Ceux qui n’ont lu ni Darwin, ni Aristote (ni quelques autres), constatent empiriquement que dans les espèces animales, les uns survivent (parce qu’ils sont les plus forts, parce que la nature leur a fourni de la nourriture au moment propice), et que les autres (les derniers de portée) sont voués à la mort (sauf si un éthologue ou un écologiste passant par là les recueillent en perturbant ce faisant le jeu de la sélection naturelle).
Dans la société des humains il est tentant de croire, donc de faire accroire, que cette théorie joue pareillement :
Si un individu a préféré apprendre à lire et à écrire aux enfants en gagnant peu, plutôt que spéculer en gagnant mille fois plus que les professeurs des écoles, tant pis pour lui. Si les jeunes de milieux défavorisés ne réussissent pas à l’université, pourquoi continuer à les y admettre ? Si l’un a réussi, c’est qu’il a des qualités et il mérite le respect. Si un autre se trouve dans le ruisseau, c’est qu’il n’avait ni don, ni aptitude. Et il est « naturel » ou « normal » qu’il continue à y croupir.

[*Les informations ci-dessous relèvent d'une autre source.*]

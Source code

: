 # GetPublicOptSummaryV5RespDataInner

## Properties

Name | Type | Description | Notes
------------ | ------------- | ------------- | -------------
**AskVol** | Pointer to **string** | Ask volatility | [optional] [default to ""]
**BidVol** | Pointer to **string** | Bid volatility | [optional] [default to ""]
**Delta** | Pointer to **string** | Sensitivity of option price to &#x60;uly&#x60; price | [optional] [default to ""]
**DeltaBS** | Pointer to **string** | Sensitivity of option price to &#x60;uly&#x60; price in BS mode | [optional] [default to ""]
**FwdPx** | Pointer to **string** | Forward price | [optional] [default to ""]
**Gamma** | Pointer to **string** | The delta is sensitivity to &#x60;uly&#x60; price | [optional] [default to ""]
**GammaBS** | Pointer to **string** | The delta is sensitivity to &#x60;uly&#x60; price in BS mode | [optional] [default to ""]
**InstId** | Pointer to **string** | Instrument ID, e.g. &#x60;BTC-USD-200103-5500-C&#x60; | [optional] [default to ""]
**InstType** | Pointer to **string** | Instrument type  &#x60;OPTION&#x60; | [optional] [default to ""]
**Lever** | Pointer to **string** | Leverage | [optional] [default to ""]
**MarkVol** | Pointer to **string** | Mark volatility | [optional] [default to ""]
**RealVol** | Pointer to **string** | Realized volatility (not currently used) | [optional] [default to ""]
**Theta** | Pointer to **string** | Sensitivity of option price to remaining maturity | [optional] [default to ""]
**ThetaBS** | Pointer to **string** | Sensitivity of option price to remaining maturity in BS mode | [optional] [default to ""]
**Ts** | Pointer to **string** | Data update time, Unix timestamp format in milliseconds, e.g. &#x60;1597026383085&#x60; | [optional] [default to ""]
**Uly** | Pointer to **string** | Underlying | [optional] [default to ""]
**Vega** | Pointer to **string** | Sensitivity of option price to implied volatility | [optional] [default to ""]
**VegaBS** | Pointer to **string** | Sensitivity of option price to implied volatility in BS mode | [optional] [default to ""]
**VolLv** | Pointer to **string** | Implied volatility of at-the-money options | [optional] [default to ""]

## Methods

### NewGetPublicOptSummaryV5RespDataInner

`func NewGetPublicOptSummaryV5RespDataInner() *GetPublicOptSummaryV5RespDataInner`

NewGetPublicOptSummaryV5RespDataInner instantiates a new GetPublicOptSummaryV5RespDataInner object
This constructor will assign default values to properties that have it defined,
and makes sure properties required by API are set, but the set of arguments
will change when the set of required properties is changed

Ce qui est escamoté chez les tenants de cette idéologie (c’est une idéologie), c’est que les hommes disposent, contrairement aux animaux et aux plantes, d’un outil pour contrarier le jeu « naturel » de la « sélection naturelle » : la loi qu’ils peuvent fabriquer.
Lacordaire le rappelait d’ailleurs dans sa formule célèbre : « entre le fort et le faible, entre le riche et le pauvre, entre le maître et le serviteur, c’est la liberté qui opprime, et la loi qui affranchit. »

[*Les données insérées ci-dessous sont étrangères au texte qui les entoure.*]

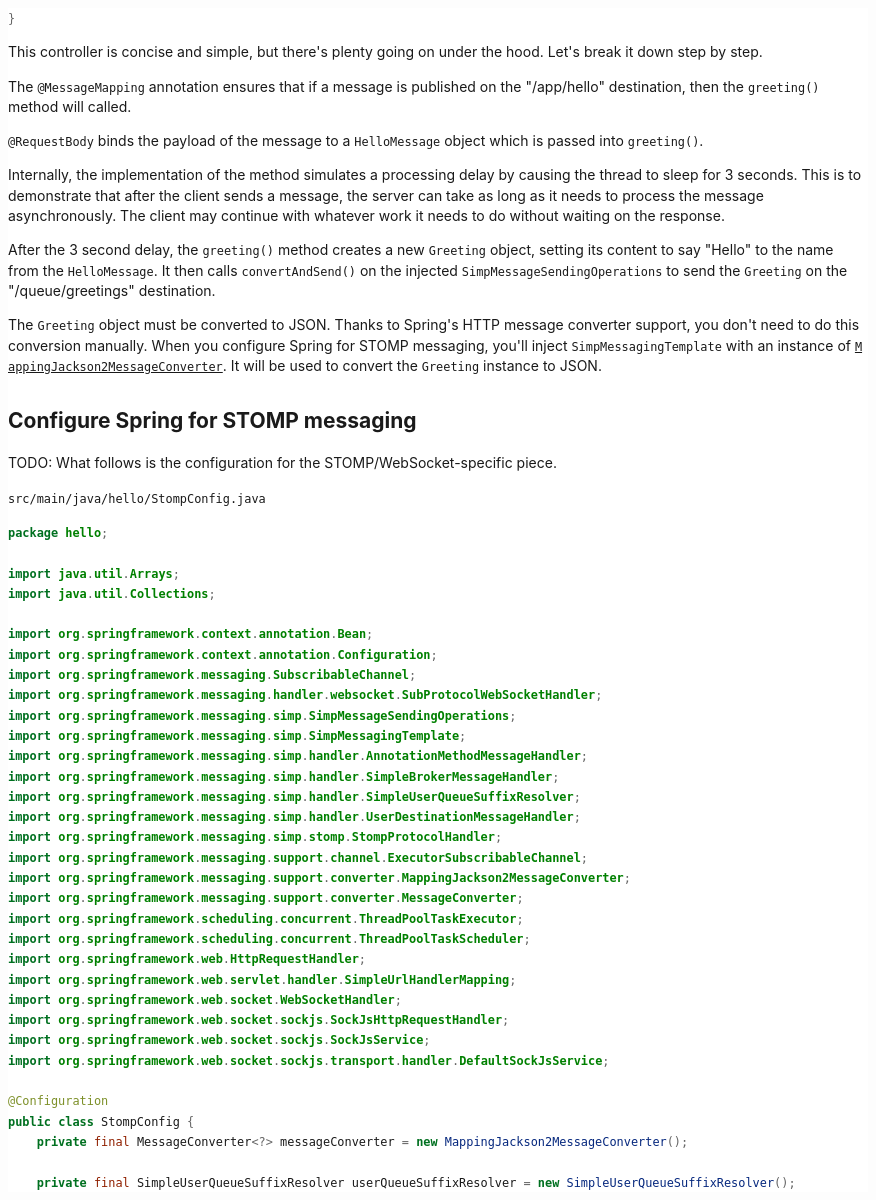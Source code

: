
 ```java
}
```

This controller is concise and simple, but there's plenty going on under the hood. Let's break it down step by step.

The `@MessageMapping` annotation ensures that if a message is published on the "/app/hello" destination, then the `greeting()` method will called.

`@RequestBody` binds the payload of the message to a `HelloMessage` object which is passed into `greeting()`. 

Internally, the implementation of the method simulates a processing delay by causing the thread to sleep for 3 seconds. This is to demonstrate that after the client sends a message, the server can take as long as it needs to process the message asynchronously.  The client may continue with whatever work it needs to do without waiting on the response.

After the 3 second delay, the `greeting()` method creates a new `Greeting` object, setting its content to say "Hello" to the name from the `HelloMessage`. It then calls `convertAndSend()` on the injected `SimpMessageSendingOperations` to send the `Greeting` on the "/queue/greetings" destination.

The `Greeting` object must be converted to JSON. Thanks to Spring's HTTP message converter support, you don't need to do this conversion manually. When you configure Spring for STOMP messaging, you'll inject `SimpMessagingTemplate` with an instance of [`MappingJackson2MessageConverter`][MappingJackson2MessageConverter]. It will be used to convert the `Greeting` instance to JSON.

Configure Spring for STOMP messaging
------------------------------------

TODO: What follows is the configuration for the STOMP/WebSocket-specific piece.

`src/main/java/hello/StompConfig.java`
```java
package hello;

import java.util.Arrays;
import java.util.Collections;

import org.springframework.context.annotation.Bean;
import org.springframework.context.annotation.Configuration;
import org.springframework.messaging.SubscribableChannel;
import org.springframework.messaging.handler.websocket.SubProtocolWebSocketHandler;
import org.springframework.messaging.simp.SimpMessageSendingOperations;
import org.springframework.messaging.simp.SimpMessagingTemplate;
import org.springframework.messaging.simp.handler.AnnotationMethodMessageHandler;
import org.springframework.messaging.simp.handler.SimpleBrokerMessageHandler;
import org.springframework.messaging.simp.handler.SimpleUserQueueSuffixResolver;
import org.springframework.messaging.simp.handler.UserDestinationMessageHandler;
import org.springframework.messaging.simp.stomp.StompProtocolHandler;
import org.springframework.messaging.support.channel.ExecutorSubscribableChannel;
import org.springframework.messaging.support.converter.MappingJackson2MessageConverter;
import org.springframework.messaging.support.converter.MessageConverter;
import org.springframework.scheduling.concurrent.ThreadPoolTaskExecutor;
import org.springframework.scheduling.concurrent.ThreadPoolTaskScheduler;
import org.springframework.web.HttpRequestHandler;
import org.springframework.web.servlet.handler.SimpleUrlHandlerMapping;
import org.springframework.web.socket.WebSocketHandler;
import org.springframework.web.socket.sockjs.SockJsHttpRequestHandler;
import org.springframework.web.socket.sockjs.SockJsService;
import org.springframework.web.socket.sockjs.transport.handler.DefaultSockJsService;

@Configuration
public class StompConfig {
    private final MessageConverter<?> messageConverter = new MappingJackson2MessageConverter();

    private final SimpleUserQueueSuffixResolver userQueueSuffixResolver = new SimpleUserQueueSuffixResolver();
```

[jdk]: http://www.oracle.com/technetwork/java/javase/downloads/index.html
[mvn]: http://maven.apache.org/download.cgi
[zip]: https://github.com/springframework-meta/gs-rest-service/archive/master.zip
[u-git]: /understanding/Git
[tomcat8]: http://tomcat.apache.org/download-80.cgi
[u-rest]: /understanding/rest
[u-json]: /understanding/json
[jackson]: http://wiki.fasterxml.com/JacksonHome
[MappingJackson2MessageConverter]: http://static.springsource.org/spring/docs/4.0.x/javadoc-api/org/springframework/messaging/support/converter/MappingJackson2MessageConverter.html
[`AtController`]: http://static.springsource.org/spring/docs/current/javadoc-api/org/springframework/stereotype/Controller.html
[DispatcherServlet]: http://static.springsource.org/spring/docs/current/javadoc-api/org/springframework/web/servlet/DispatcherServlet.html
[SockJS]: https://github.com/sockjs
[Stomp_JS]: http://jmesnil.net/stomp-websocket/doc/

Certes la loi est élaborée en ce moment pour et par les « premiers de cordée » … (en tous cas ceux qui s’en donnent le titre). Mais non « naturellement ». Mais par l’effet de la mise en œuvre raisonnée (et non « naturelle ») de connaissances scientifiques et de « trucs ».

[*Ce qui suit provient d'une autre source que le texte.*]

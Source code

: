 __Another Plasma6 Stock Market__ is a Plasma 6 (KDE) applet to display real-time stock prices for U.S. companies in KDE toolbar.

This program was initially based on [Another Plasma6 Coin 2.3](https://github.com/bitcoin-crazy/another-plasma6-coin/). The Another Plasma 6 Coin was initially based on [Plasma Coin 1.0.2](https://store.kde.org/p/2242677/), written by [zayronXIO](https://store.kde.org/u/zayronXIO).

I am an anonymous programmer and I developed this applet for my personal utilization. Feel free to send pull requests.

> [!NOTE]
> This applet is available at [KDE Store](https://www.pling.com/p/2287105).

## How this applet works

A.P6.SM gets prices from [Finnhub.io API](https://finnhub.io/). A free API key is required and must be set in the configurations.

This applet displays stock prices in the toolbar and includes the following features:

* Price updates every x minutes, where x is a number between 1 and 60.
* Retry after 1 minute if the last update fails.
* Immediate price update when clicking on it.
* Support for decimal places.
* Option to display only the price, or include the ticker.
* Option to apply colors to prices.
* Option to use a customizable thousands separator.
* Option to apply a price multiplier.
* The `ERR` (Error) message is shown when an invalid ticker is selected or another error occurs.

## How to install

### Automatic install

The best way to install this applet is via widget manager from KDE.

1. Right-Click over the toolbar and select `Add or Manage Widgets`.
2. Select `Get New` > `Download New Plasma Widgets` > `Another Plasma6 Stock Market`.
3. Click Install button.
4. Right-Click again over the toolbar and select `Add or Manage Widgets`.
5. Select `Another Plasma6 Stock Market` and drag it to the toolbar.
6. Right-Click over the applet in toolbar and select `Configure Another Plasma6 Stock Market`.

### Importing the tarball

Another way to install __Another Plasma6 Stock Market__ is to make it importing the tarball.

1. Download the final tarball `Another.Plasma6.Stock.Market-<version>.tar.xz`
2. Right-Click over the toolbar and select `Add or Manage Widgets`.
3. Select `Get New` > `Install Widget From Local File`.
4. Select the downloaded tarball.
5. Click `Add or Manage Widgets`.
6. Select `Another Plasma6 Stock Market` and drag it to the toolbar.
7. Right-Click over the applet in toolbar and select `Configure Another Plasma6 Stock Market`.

De leur côté les « derniers de portée » des sociétés humaines, n’ont pas la résignation « naturelle » des animaux et des plantes.
Il est donc nécessaire pour les « premiers de cordée » de provoquer (de manière non naturelle) cette résignation chez les « derniers de portée ».
Ce qui (a défaut de la mise en place d’un système de consommation forcée d’anxiolytiques à imaginer, qui coûterait probablement moins cher) est fait à grande échelle : - colossaux investissements dans les techniques de manipulation de l’opinion ; - argumentaires calibrés des dirigeants politiques (- surtout ceux qui ont appris , là où il se pratique, l’art de la l’« equity story »-) incluant le mensonge sur des faits ; - techniques utilisées par les médias, spécialement dans le choix des thèmes traités, leur présentation (souvent « chargée ») des faits et l’explication que leurs « spécialistes » et autres préposés à ce genre de tâche, donnent aux citoyens sur ce que ces derniers « doivent en retenir ».
Conclusion ?
Ceux qui dans le monde politique sont plutôt dans la philosophie de Lacordaire et moins ou pas dans la théorie de la sélection naturelle et dans l’idéologie des « premiers de cordée », ont quelques difficultés à remonter la pente.
Surtout que lorsqu’ils critiquent une mesure technique prise (après une autre, dont l’ensemble s’inscrit dans la pratique de l’idéologie ci-dessus), pour et/ou par les « premiers de cordée », c’est trop tard. Puisque la mesure (à laquelle ils n’ont d’ailleurs pas pu s’opposer puisqu’ils sont minoritaires au sein des assemblées parlementaires, quand ils ont réussi à s’y faire élire) a été prise. Et c’est inutile car les techniques de manipulation ont permis de la faire supporter, voire, de la faire admettre comme légitime par le plus grand nombre.
Peut-être la question se pose-t-elle alors à notre époque de lancer le débat politique sur un terrain (quasi) philosophique (pour faire sortir ce dernier de ses actuelles limites). (1)
Marcel-M. MONIN
M. de conf. hon. des universités.
(1) Avec, dans ce débat, l’inévitable prise en considération que les manipulations (non naturelles et qu’il convient d’analyser et de faire connaître) subies par l’Homme, ont des conséquences mécaniques sur les réactions de ce dernier comme citoyen.